::: SUPPLIED INFORMATION
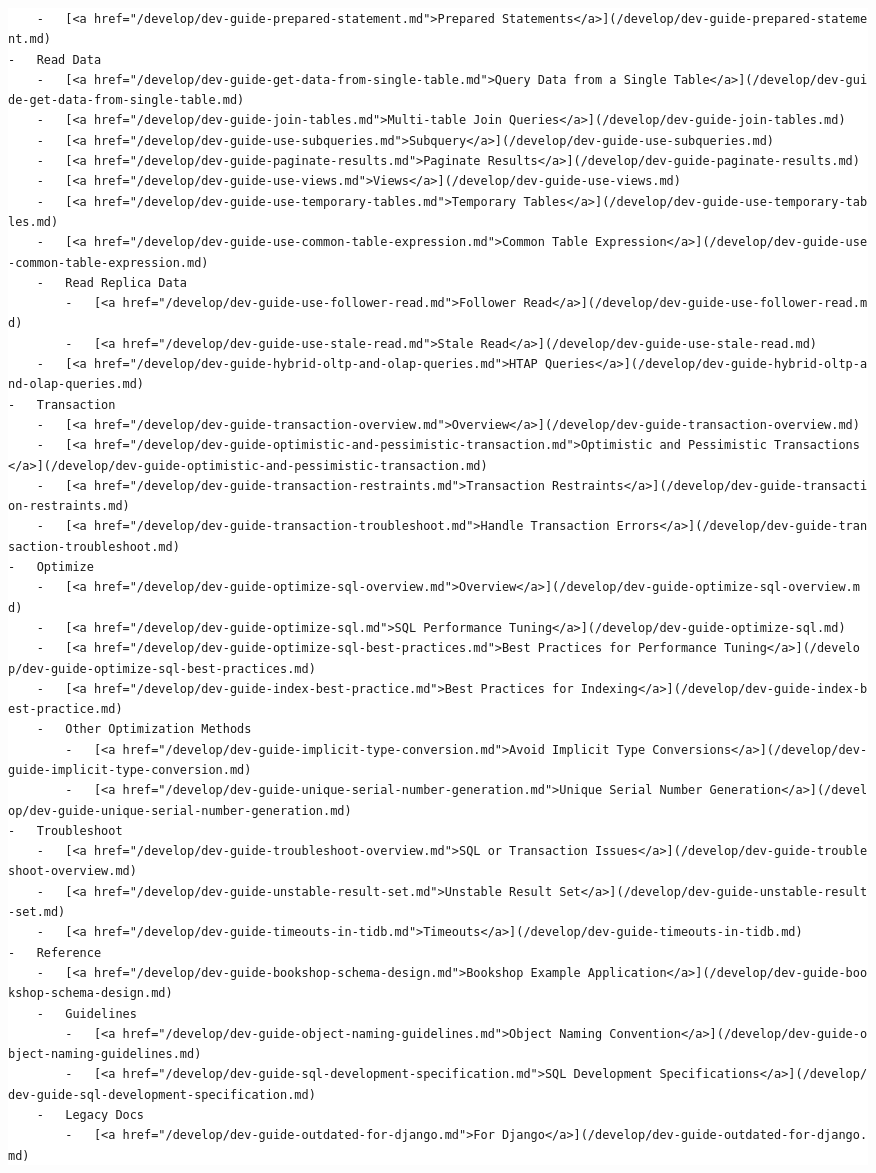         -   [<a href="/develop/dev-guide-prepared-statement.md">Prepared Statements</a>](/develop/dev-guide-prepared-statement.md)
    -   Read Data
        -   [<a href="/develop/dev-guide-get-data-from-single-table.md">Query Data from a Single Table</a>](/develop/dev-guide-get-data-from-single-table.md)
        -   [<a href="/develop/dev-guide-join-tables.md">Multi-table Join Queries</a>](/develop/dev-guide-join-tables.md)
        -   [<a href="/develop/dev-guide-use-subqueries.md">Subquery</a>](/develop/dev-guide-use-subqueries.md)
        -   [<a href="/develop/dev-guide-paginate-results.md">Paginate Results</a>](/develop/dev-guide-paginate-results.md)
        -   [<a href="/develop/dev-guide-use-views.md">Views</a>](/develop/dev-guide-use-views.md)
        -   [<a href="/develop/dev-guide-use-temporary-tables.md">Temporary Tables</a>](/develop/dev-guide-use-temporary-tables.md)
        -   [<a href="/develop/dev-guide-use-common-table-expression.md">Common Table Expression</a>](/develop/dev-guide-use-common-table-expression.md)
        -   Read Replica Data
            -   [<a href="/develop/dev-guide-use-follower-read.md">Follower Read</a>](/develop/dev-guide-use-follower-read.md)
            -   [<a href="/develop/dev-guide-use-stale-read.md">Stale Read</a>](/develop/dev-guide-use-stale-read.md)
        -   [<a href="/develop/dev-guide-hybrid-oltp-and-olap-queries.md">HTAP Queries</a>](/develop/dev-guide-hybrid-oltp-and-olap-queries.md)
    -   Transaction
        -   [<a href="/develop/dev-guide-transaction-overview.md">Overview</a>](/develop/dev-guide-transaction-overview.md)
        -   [<a href="/develop/dev-guide-optimistic-and-pessimistic-transaction.md">Optimistic and Pessimistic Transactions</a>](/develop/dev-guide-optimistic-and-pessimistic-transaction.md)
        -   [<a href="/develop/dev-guide-transaction-restraints.md">Transaction Restraints</a>](/develop/dev-guide-transaction-restraints.md)
        -   [<a href="/develop/dev-guide-transaction-troubleshoot.md">Handle Transaction Errors</a>](/develop/dev-guide-transaction-troubleshoot.md)
    -   Optimize
        -   [<a href="/develop/dev-guide-optimize-sql-overview.md">Overview</a>](/develop/dev-guide-optimize-sql-overview.md)
        -   [<a href="/develop/dev-guide-optimize-sql.md">SQL Performance Tuning</a>](/develop/dev-guide-optimize-sql.md)
        -   [<a href="/develop/dev-guide-optimize-sql-best-practices.md">Best Practices for Performance Tuning</a>](/develop/dev-guide-optimize-sql-best-practices.md)
        -   [<a href="/develop/dev-guide-index-best-practice.md">Best Practices for Indexing</a>](/develop/dev-guide-index-best-practice.md)
        -   Other Optimization Methods
            -   [<a href="/develop/dev-guide-implicit-type-conversion.md">Avoid Implicit Type Conversions</a>](/develop/dev-guide-implicit-type-conversion.md)
            -   [<a href="/develop/dev-guide-unique-serial-number-generation.md">Unique Serial Number Generation</a>](/develop/dev-guide-unique-serial-number-generation.md)
    -   Troubleshoot
        -   [<a href="/develop/dev-guide-troubleshoot-overview.md">SQL or Transaction Issues</a>](/develop/dev-guide-troubleshoot-overview.md)
        -   [<a href="/develop/dev-guide-unstable-result-set.md">Unstable Result Set</a>](/develop/dev-guide-unstable-result-set.md)
        -   [<a href="/develop/dev-guide-timeouts-in-tidb.md">Timeouts</a>](/develop/dev-guide-timeouts-in-tidb.md)
    -   Reference
        -   [<a href="/develop/dev-guide-bookshop-schema-design.md">Bookshop Example Application</a>](/develop/dev-guide-bookshop-schema-design.md)
        -   Guidelines
            -   [<a href="/develop/dev-guide-object-naming-guidelines.md">Object Naming Convention</a>](/develop/dev-guide-object-naming-guidelines.md)
            -   [<a href="/develop/dev-guide-sql-development-specification.md">SQL Development Specifications</a>](/develop/dev-guide-sql-development-specification.md)
        -   Legacy Docs
            -   [<a href="/develop/dev-guide-outdated-for-django.md">For Django</a>](/develop/dev-guide-outdated-for-django.md)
::::::
▶ PROBLEM REQUIREMENTS: In the records above, find each line that holds the word "Data"; copy all such lines.

▶ REPLY TO THE EXERCISE:
    -   Read Data
        -   [<a href="/develop/dev-guide-get-data-from-single-table.md">Query Data from a Single Table</a>](/develop/dev-guide-get-data-from-single-table.md)
        -   Read Replica Data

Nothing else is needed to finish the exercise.